Task: Looking at the data below, state how many lines contain "watcher". No other words are wanted.

Materials provided:
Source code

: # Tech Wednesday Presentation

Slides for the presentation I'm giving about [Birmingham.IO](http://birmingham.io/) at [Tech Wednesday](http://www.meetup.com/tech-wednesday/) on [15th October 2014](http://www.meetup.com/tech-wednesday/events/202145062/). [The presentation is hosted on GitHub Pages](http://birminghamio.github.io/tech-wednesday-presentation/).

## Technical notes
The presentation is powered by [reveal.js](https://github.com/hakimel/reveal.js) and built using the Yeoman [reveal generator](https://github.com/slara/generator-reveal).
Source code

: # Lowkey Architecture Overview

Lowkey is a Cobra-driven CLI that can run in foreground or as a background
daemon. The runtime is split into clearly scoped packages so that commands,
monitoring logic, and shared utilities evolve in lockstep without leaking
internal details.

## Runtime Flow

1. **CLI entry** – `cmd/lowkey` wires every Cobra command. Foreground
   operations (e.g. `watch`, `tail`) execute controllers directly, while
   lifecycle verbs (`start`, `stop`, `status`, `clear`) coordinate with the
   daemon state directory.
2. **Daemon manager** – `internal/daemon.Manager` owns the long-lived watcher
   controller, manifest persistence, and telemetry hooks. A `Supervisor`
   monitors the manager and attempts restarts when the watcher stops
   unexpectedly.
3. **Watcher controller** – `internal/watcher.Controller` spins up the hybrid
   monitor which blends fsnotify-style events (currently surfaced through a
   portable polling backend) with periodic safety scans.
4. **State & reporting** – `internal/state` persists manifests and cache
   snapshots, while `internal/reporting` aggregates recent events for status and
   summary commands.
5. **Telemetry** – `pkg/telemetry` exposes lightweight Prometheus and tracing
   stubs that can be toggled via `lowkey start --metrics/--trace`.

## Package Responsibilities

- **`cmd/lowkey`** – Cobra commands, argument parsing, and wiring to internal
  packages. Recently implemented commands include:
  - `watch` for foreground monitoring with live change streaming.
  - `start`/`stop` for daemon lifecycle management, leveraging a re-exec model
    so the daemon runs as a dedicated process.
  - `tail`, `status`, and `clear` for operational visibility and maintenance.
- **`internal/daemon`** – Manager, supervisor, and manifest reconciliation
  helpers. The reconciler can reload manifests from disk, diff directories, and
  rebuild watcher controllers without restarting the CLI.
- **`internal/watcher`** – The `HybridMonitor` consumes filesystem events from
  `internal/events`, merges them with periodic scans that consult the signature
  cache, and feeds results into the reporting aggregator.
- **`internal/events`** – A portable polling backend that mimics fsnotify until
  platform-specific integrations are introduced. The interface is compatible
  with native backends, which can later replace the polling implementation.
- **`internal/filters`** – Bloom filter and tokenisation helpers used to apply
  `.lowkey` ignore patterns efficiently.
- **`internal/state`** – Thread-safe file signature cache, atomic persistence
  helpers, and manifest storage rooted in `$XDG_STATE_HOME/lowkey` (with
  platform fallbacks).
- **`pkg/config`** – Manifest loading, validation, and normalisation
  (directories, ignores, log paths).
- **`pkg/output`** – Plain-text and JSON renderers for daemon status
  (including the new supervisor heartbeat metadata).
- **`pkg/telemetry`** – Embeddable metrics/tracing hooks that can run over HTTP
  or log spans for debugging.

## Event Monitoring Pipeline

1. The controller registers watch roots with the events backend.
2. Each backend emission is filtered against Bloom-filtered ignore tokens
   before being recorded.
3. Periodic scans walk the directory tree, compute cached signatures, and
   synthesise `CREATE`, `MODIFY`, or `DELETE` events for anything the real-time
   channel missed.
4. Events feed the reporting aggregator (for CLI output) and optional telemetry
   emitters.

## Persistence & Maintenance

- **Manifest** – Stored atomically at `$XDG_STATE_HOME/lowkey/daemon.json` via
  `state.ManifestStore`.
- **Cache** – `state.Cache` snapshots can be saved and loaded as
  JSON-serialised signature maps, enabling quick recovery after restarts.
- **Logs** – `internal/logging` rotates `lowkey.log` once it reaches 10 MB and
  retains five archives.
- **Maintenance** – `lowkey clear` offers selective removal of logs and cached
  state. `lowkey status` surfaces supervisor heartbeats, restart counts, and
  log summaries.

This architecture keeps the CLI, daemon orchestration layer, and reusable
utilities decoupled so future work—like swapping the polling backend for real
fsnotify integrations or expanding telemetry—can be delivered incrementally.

Solution for this exercise: 5